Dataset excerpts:
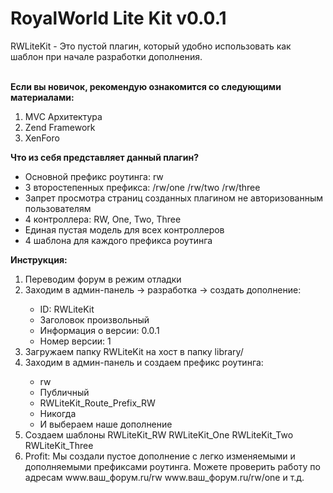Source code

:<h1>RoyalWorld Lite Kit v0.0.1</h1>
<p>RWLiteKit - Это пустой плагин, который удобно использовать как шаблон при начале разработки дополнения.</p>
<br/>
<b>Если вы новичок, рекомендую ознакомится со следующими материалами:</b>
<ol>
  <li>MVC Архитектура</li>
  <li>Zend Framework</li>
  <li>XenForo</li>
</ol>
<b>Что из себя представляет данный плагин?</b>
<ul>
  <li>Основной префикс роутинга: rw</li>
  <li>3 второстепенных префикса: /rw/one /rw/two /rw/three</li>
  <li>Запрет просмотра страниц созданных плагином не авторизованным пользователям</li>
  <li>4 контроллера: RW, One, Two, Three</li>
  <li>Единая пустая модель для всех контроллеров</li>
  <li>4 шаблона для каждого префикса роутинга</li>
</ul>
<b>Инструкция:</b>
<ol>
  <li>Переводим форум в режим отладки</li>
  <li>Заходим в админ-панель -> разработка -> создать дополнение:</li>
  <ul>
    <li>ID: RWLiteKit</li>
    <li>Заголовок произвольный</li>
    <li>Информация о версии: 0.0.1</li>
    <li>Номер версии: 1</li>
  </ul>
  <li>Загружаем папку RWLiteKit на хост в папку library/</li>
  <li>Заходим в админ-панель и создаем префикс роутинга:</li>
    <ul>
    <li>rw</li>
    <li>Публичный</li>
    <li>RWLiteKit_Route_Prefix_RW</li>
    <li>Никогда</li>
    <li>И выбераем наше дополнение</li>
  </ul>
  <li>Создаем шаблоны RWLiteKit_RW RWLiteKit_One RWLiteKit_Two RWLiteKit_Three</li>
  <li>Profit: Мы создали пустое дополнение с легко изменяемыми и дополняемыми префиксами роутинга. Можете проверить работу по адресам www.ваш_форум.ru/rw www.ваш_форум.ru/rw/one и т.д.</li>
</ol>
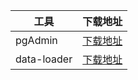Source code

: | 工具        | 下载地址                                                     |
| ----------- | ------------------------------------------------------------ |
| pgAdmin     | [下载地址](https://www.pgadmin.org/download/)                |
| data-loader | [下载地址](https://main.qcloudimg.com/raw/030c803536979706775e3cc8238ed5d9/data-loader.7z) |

• _Try it_:
Within the records above, how many lines include the word "роутинга"? State the number by itself.

• _Written response_:
4